The next day, I couldn't turn the music loud enough or drive fast enough to get pulled away from the memory of the day before. What had happened? It was like some madness had taken over me: some sort of insanity. Maybe that's what it was. Maybe I was losing control. The control that I once had definitely seemed to be slipping away. I couldn't control my thoughts anymore. My emotions were going haywire. A destructive blend of emotions that was slowly tightening its grasp on me. I couldn't isolate them and deal with each individually. I could feel anger, disgust, regret, guilt sorrow....but whenever I tried to confront any of them, they simply faded back into the growing maelstrom that was taking hold of me. I was losing it.
I found myself desperately yearning to feel anything but that horrifying madness. I couldn't smother it with apathy; the sickness blazed on, affected only for a few fleeting moments. Memories I'd held back for weeks flashed through my mind with no restraint. They couldn't be stopped. The emotion and the images blended into a hellish twilight I couldn't escape. I wanted it to end. I just wanted it to end.
After two more days on the road, another small city loomed on the horizon. I'd passed by or through at least a dozen towns, but they had seemed abandoned: unlike the earlier city, which had seemed haunted. The difference was as striking as that between a half-buried skeleton and a walking corpse. Now another skyline lay ahead of me. I suppose I had an option. I could have driven around it. I could have avoided the situation entirely. With everything else that was running through my head, though, I don't think the option even registered.
Within the hour, I was driving through the city. The highway had been stopped up with car wrecks. Panic and destruction had overtaken this city as well. The city streets were more passable than the highway had been, but it was still slow going and there were more places where the undead might be lurking. There definitely were undead around. I saw a few as I was driving, but I didn't stop to pick them off. I was focused on navigating my way through that hellhole. Before long though, I hit an impassible field of gridlocked cars.
I turned around to start backtracking through the streets, but before I'd even gotten the Juggernaut turned all the way around I saw a lot of zombies coming towards me. I didn't bother counting, but it was more than a little and less than a hundred: in other words, a lot. In hindsight, I suppose I could have gunned it and plowed my way through them, but it would have been risky. I probably would have been able to pull it off, but again, with everything that was going through my head, I don't think it even registered in my awareness.
I was out of the SUV before I had even fully processed what I was planning to do. It didn't matter. They were coming. I was ready. I shut the Juggernaut down and grabbed my swords. This time, I waited for them. I swung my arms around, limbering them up as the zombies advanced. I should have been afraid. Recalling the event, I've tried to find fear in the blend of emotions I felt that night, but I don't even recall a glimmer of it. Instead, all I remember is the rising tide of rage that swallowed all other emotion. It became a wall between me and the madness. It felt good.

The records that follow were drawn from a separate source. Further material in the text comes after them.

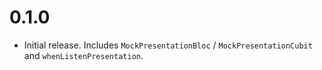 # 0.1.0

- Initial release. Includes `MockPresentationBloc` / `MockPresentationCubit` and `whenListenPresentation`.
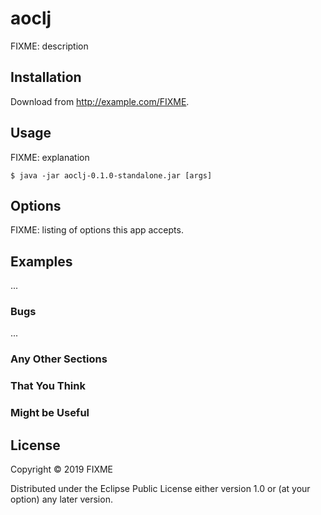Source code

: # aoclj

FIXME: description

## Installation

Download from http://example.com/FIXME.

## Usage

FIXME: explanation

    $ java -jar aoclj-0.1.0-standalone.jar [args]

## Options

FIXME: listing of options this app accepts.

## Examples

...

### Bugs

...

### Any Other Sections
### That You Think
### Might be Useful

## License

Copyright © 2019 FIXME

Distributed under the Eclipse Public License either version 1.0 or (at
your option) any later version.
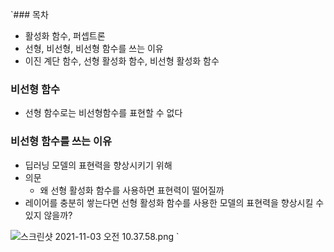 `### 목차

- 활성화 함수, 퍼셉트론
- 선형, 비선형, 비선형 함수를 쓰는 이유
- 이진 계단 함수, 선형 활성화 함수, 비선형 활성화 함수

### 비선형 함수

- 선형 함수로는 비선형함수를 표현할 수 없다

### 비선형 함수를 쓰는 이유

- 딥러닝 모델의 표현력을 향상시키기 위해
- 의문
    - 왜 선형 활성화 함수를 사용하면 표현력이 떨어질까
- 레이어를 충분히 쌓는다면 선형 활성화 함수를 사용한 모델의 표현력을 향상시킬 수 있지 않을까?

![스크린샷 2021-11-03 오전 10.37.58.png](https://s3-us-west-2.amazonaws.com/secure.notion-static.com/b1d606a6-6eec-4dd6-82f6-036f4eaf8934/스크린샷_2021-11-03_오전_10.37.58.png)
`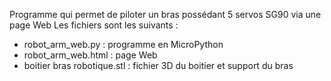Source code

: Programme qui permet de piloter un bras possédant 5 servos SG90 via une page Web
Les fichiers sont les suivants :
  - robot_arm_web.py : programme en MicroPython
  - robot_arm_web.html : page Web
  - boitier bras robotique.stl : fichier 3D du boitier et support du bras
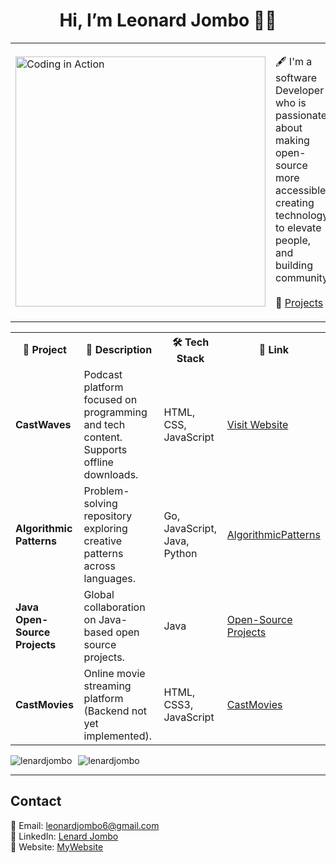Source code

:<h1 align="center">Hi, I’m Leonard Jombo 👋🏾</h1>

<table align="center">
  <tr>
    <td>
      <img src="https://media.giphy.com/media/qgQUggAC3Pfv687qPC/giphy.gif" width="400" alt="Coding in Action" />
    </td>
    <td>
      <p>
       🖋️ I'm a software Developer who is passionate about making open-source more accessible,<br>
        creating technology to elevate people, and building community.<br><br>
        🚀 <a href="https://jombo-six.vercel.app">Projects</a>
      </p>
    </td>
  </tr>
</table>




<table> <tr> <th>🧠 Project</th> <th>📝 Description</th> <th>🛠️ Tech Stack</th> <th>🔗 Link</th> </tr> <tr> <td><strong>CastWaves</strong></td> <td>Podcast platform focused on programming and tech content. Supports offline downloads.</td> <td>HTML, CSS, JavaScript</td> <td><a href="https://cast-waves.vercel.app/">Visit Website</a></td> </tr> <tr> <td><strong>Algorithmic Patterns</strong></td> <td>Problem-solving repository exploring creative patterns across languages.</td> <td>Go, JavaScript, Java, Python</td> <td><a href="https://github.com/lenardjombo/AlgorithmicPatterns">AlgorithmicPatterns</a></td> </tr> <tr> <td><strong>Java Open-Source Projects</strong></td> <td>Global collaboration on Java-based open source projects.</td> <td>Java</td> <td><a href="https://github.com/lenardjombo/Java-open-source-projects">Open-Source Projects</a></td> </tr> <tr> <td><strong>CastMovies</strong></td> <td>Online movie streaming platform (Backend not yet implemented).</td> <td>HTML, CSS3, JavaScript</td> <td><a href="https://github.com/lenardjombo/CastMovies">CastMovies</a></td> </tr> </table>



<div style="display: flex; gap: 10px;">
  <img src="https://github-readme-stats.vercel.app/api?username=lenardjombo&show_icons=true&locale=en" alt="lenardjombo" />
  <img src="https://github-readme-streak-stats.herokuapp.com/?user=lenardjombo" alt="lenardjombo" />
</div>

---
##  **Contact**
📧 Email: [leonardjombo6@gmail.com](mailto:leonardjombo6@gmail.com)  
💼 LinkedIn: [Lenard Jombo](https://www.linkedin.com/in/leonard-jombo-7063a3254/)  
🧠 Website: [MyWebsite](https://jombo-sand.vercel.app/)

My blades sang and my footfalls set the cadence. The zombies provided a chorus of droning moans. The combat was like some sort of orchestral movement and I was the conductor. My instruments of destruction swung this way and that. I felt removed from their dance behind my wall of rage. My body moved with the music as well, dancing along in its own way. The zombies dropped to the ground like the conductors hands at each downbeat. It was the music of my madness: the composition of my rage. I was relentless and unafraid. Nothing could shake me so long as the music continued, but the music was over all too quickly. I looked around for more zombies to join the song, but they all lay on the street like black notes on a page: dead and unmoving.

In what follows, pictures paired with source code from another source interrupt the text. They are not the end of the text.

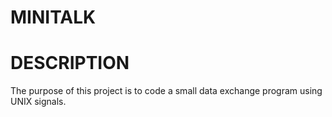 # MINITALK

# DESCRIPTION

The purpose of this project is to code a small data exchange program
using UNIX signals.


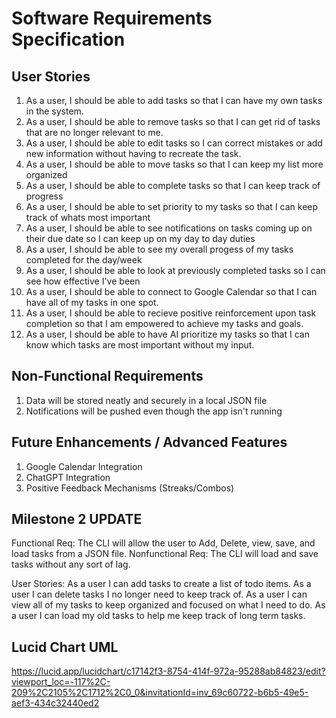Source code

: # Software Requirements Specification

## User Stories
1.  As a user, I should be able to add tasks so that I can have my own tasks in the system.
2.  As a user, I should be able to remove tasks so that I can get rid of tasks that are no longer relevant to me. 
3.  As a user, I should be able to edit tasks so I can correct mistakes or add new information without having to recreate the task.
4.  As a user, I should be able to move tasks so that I can keep my list more organized
5.  As a user, I should be able to complete tasks so that I can keep track of progress
6.  As a user, I should be able to set priority to my tasks so that I can keep track of whats most important
7.  As a user, I should be able to see notifications on tasks coming up on their due date so I can keep up on my day to day duties
8.  As a user, I should be able to see my overall progess of my tasks completed for the day/week
9.  As a user, I should be able to look at previously completed tasks so I can see how effective I've been
10. As a user, I should be able to connect to Google Calendar so that I can have all of my tasks in one spot.
11. As a user, I should be able to recieve positive reinforcement upon task completion so that I am empowered to achieve my tasks and goals.
12. As a user, I should be able to have AI prioritize my tasks so that I can know which tasks are most important without my input.
 

## Non-Functional Requirements
1. Data will be stored neatly and securely in a local JSON file
2. Notifications will be pushed even though the app isn't running

## Future Enhancements / Advanced Features
1. Google Calendar Integration
2. ChatGPT Integration
3. Positive Feedback Mechanisms (Streaks/Combos)

## Milestone 2 UPDATE
Functional Req: The CLI will allow the user to Add, Delete, view, save, and load tasks from a JSON file.
Nonfunctional Req: The CLI will load and save tasks without any sort of lag.

User Stories:
As a user I can add tasks to create a list of todo items.
As a user I can delete tasks I no longer need to keep track of.
As a user I can view all of my tasks to keep organized and focused on what I need to do.
As a user I can load my old tasks to help me keep track of long term tasks.

## Lucid Chart UML
https://lucid.app/lucidchart/c17142f3-8754-414f-972a-95288ab84823/edit?viewport_loc=-117%2C-209%2C2105%2C1712%2C0_0&invitationId=inv_69c60722-b6b5-49e5-aef3-434c32440ed2
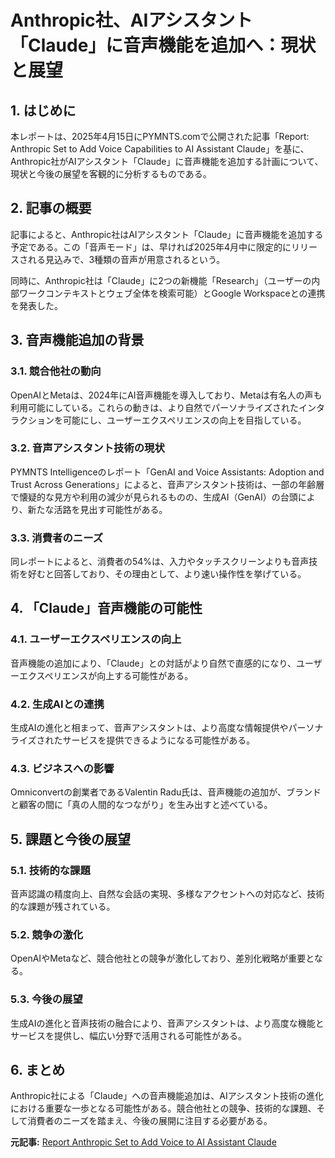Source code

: # Anthropic社、AIアシスタント「Claude」に音声機能を追加へ：現状と展望

## 1. はじめに

本レポートは、2025年4月15日にPYMNTS.comで公開された記事「Report: Anthropic Set to Add Voice Capabilities to AI Assistant Claude」を基に、Anthropic社がAIアシスタント「Claude」に音声機能を追加する計画について、現状と今後の展望を客観的に分析するものである。

## 2. 記事の概要

記事によると、Anthropic社はAIアシスタント「Claude」に音声機能を追加する予定である。この「音声モード」は、早ければ2025年4月中に限定的にリリースされる見込みで、3種類の音声が用意されるという。

同時に、Anthropic社は「Claude」に2つの新機能「Research」（ユーザーの内部ワークコンテキストとウェブ全体を検索可能）とGoogle Workspaceとの連携を発表した。

## 3. 音声機能追加の背景

### 3.1. 競合他社の動向

OpenAIとMetaは、2024年にAI音声機能を導入しており、Metaは有名人の声も利用可能にしている。これらの動きは、より自然でパーソナライズされたインタラクションを可能にし、ユーザーエクスペリエンスの向上を目指している。

### 3.2. 音声アシスタント技術の現状

PYMNTS Intelligenceのレポート「GenAI and Voice Assistants: Adoption and Trust Across Generations」によると、音声アシスタント技術は、一部の年齢層で懐疑的な見方や利用の減少が見られるものの、生成AI（GenAI）の台頭により、新たな活路を見出す可能性がある。

### 3.3. 消費者のニーズ

同レポートによると、消費者の54%は、入力やタッチスクリーンよりも音声技術を好むと回答しており、その理由として、より速い操作性を挙げている。

## 4. 「Claude」音声機能の可能性

### 4.1. ユーザーエクスペリエンスの向上

音声機能の追加により、「Claude」との対話がより自然で直感的になり、ユーザーエクスペリエンスが向上する可能性がある。

### 4.2. 生成AIとの連携

生成AIの進化と相まって、音声アシスタントは、より高度な情報提供やパーソナライズされたサービスを提供できるようになる可能性がある。

### 4.3. ビジネスへの影響

Omniconvertの創業者であるValentin Radu氏は、音声機能の追加が、ブランドと顧客の間に「真の人間的なつながり」を生み出すと述べている。

## 5. 課題と今後の展望

### 5.1. 技術的な課題

音声認識の精度向上、自然な会話の実現、多様なアクセントへの対応など、技術的な課題が残されている。

### 5.2. 競争の激化

OpenAIやMetaなど、競合他社との競争が激化しており、差別化戦略が重要となる。

### 5.3. 今後の展望

生成AIの進化と音声技術の融合により、音声アシスタントは、より高度な機能とサービスを提供し、幅広い分野で活用される可能性がある。

## 6. まとめ

Anthropic社による「Claude」への音声機能追加は、AIアシスタント技術の進化における重要な一歩となる可能性がある。競合他社との競争、技術的な課題、そして消費者のニーズを踏まえ、今後の展開に注目する必要がある。



**元記事:** [Report Anthropic Set to Add Voice to AI Assistant Claude](https://www.pymnts.com/artificial-intelligence-2/2025/report-anthropic-set-to-add-voice-capabilities-to-ai-assistant-claude/)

The sense of rage left me in a long, shuddering sigh and a sense of quiet euphoria took its place. It lasted for a while: long enough to clean up in the river that ran through the city and long enough for me to drive through the remainder of the city's dark streets and finally fall asleep under the open sky some hour removed from the buildings and wreckage. At last, something held the madness at bay. I slept peacefully that night.
The madness crept back in with the morning light. The anger, the dread, the grief—they spread through my veins as the dawn spread across the sky. There was no real escape, it seemed. I could live with it. I could survive. I just had to get to California. California was the land of promise. There was hope there. There was a chance to start over. There the streets were made of gold and food fell from the sky like rain. I was going to make it. I had to.

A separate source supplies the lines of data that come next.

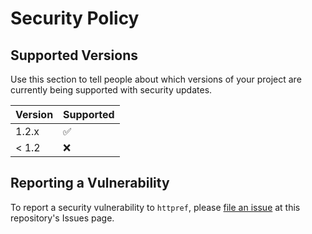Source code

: # Security Policy

## Supported Versions

Use this section to tell people about which versions of your project are
currently being supported with security updates.

| Version | Supported          |
| ------- | ------------------ |
| 1.2.x   | :white_check_mark: |
| < 1.2   | :x:                |

## Reporting a Vulnerability

To report a security vulnerability to `httpref`,
please [file an issue](https://github.com/dnnrly/httpref/issues/new?assignees=&labels=&template=bug_report.md&title=)
at this repository's Issues page.

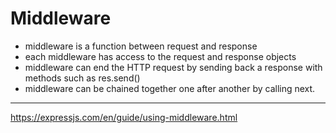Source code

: # Middleware

- middleware is a function between request and response
- each middleware has access to the request and response objects
- middleware can end the HTTP request by sending back a response with methods such as res.send()
- middleware can be chained together one after another by calling next.

---



https://expressjs.com/en/guide/using-middleware.html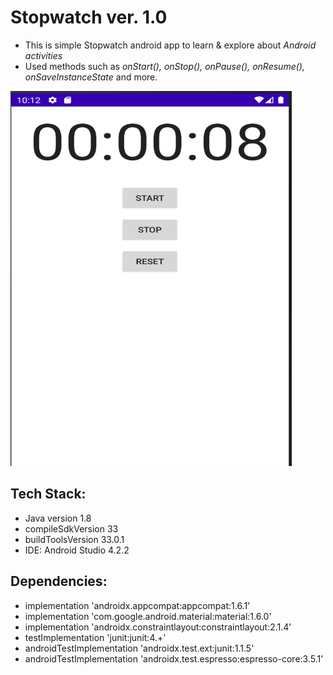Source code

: # Stopwatch ver. 1.0
- This is simple Stopwatch android app to learn & explore about <i>Android activities</i>
- Used methods such as <i>onStart(), onStop(), onPause(), onResume(), onSaveInstanceState</i> and more.

<img src="https://github.com/lirveaa/Stopwatch/blob/main/stopwatch_app_screenshot.png" width="450" height="600" />

## Tech Stack:
- Java version 1.8
- compileSdkVersion 33
- buildToolsVersion 33.0.1
- IDE: Android Studio 4.2.2

## Dependencies:
-   implementation 'androidx.appcompat:appcompat:1.6.1'
-    implementation 'com.google.android.material:material:1.6.0'
-    implementation 'androidx.constraintlayout:constraintlayout:2.1.4'
-    testImplementation 'junit:junit:4.+'
-    androidTestImplementation 'androidx.test.ext:junit:1.1.5'
-    androidTestImplementation 'androidx.test.espresso:espresso-core:3.5.1'



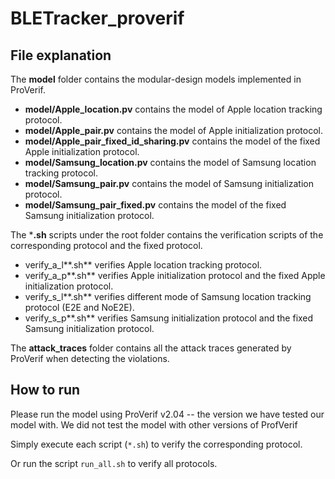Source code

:# BLETracker_proverif
## File explanation

The **model** folder contains the modular-design models implemented in ProVerif.

- **model/Apple_location.pv** contains the model of Apple location tracking protocol.
- **model/Apple_pair.pv** contains the model of Apple initialization protocol.
- **model/Apple_pair_fixed_id_sharing.pv** contains the model of the fixed Apple initialization protocol.
- **model/Samsung_location.pv** contains the model of Samsung location tracking protocol.
- **model/Samsung_pair.pv** contains the model of Samsung initialization protocol.
- **model/Samsung_pair_fixed.pv** contains the model of the fixed Samsung initialization protocol.

The ***.sh** scripts under the root folder contains the verification scripts of the corresponding protocol and the fixed protocol.

- verify_a_l**.sh** verifies Apple location tracking protocol.
- verify_a_p**.sh** verifies Apple initialization protocol and the fixed Apple initialization protocol.
- verify_s_l**.sh** verifies different mode of Samsung location tracking protocol (E2E and NoE2E).
- verify_s_p**.sh** verifies Samsung initialization protocol and the fixed Samsung initialization protocol.

The **attack_traces** folder contains all the attack traces generated by ProVerif when detecting the violations.

## How to run

Please run the model using ProVerif v2.04 -- the version we have tested our model with. We did not test the model with other versions of ProfVerif

Simply execute each script (`*.sh`) to verify the corresponding protocol.

Or run the script `run_all.sh` to verify all protocols.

I started the engine and pulled back onto the highway. It was still a long way to California. Somehow, I had to cover the distance quickly, with enough food and water and gas. If I balanced out the variables, I could maximize efficiency and...and...I had to keep thinking. I had to keep my brain going. This madness had already taken hold of my idle thoughts and was trying to take control of the rest of my mind as well. I had to keep my brain working. If I didn't, it would all spiral out of control again. I was afraid of what would happen then. I didn't know what would happen then. Maybe I'd be able to take back control if I lost it, but I didn't know. My greatest concern, though, was that—if I lost control—I might become suicidal. That would be such a waste. I'd gotten this far. I couldn't give up now. It would be an absolute and complete waste. The past few months of grief and pain would be for nothing. The last few days of agony would be completely wasted. It had to be for something. I couldn't give up. I pushed the gas pedal down even farther and flew down the highway.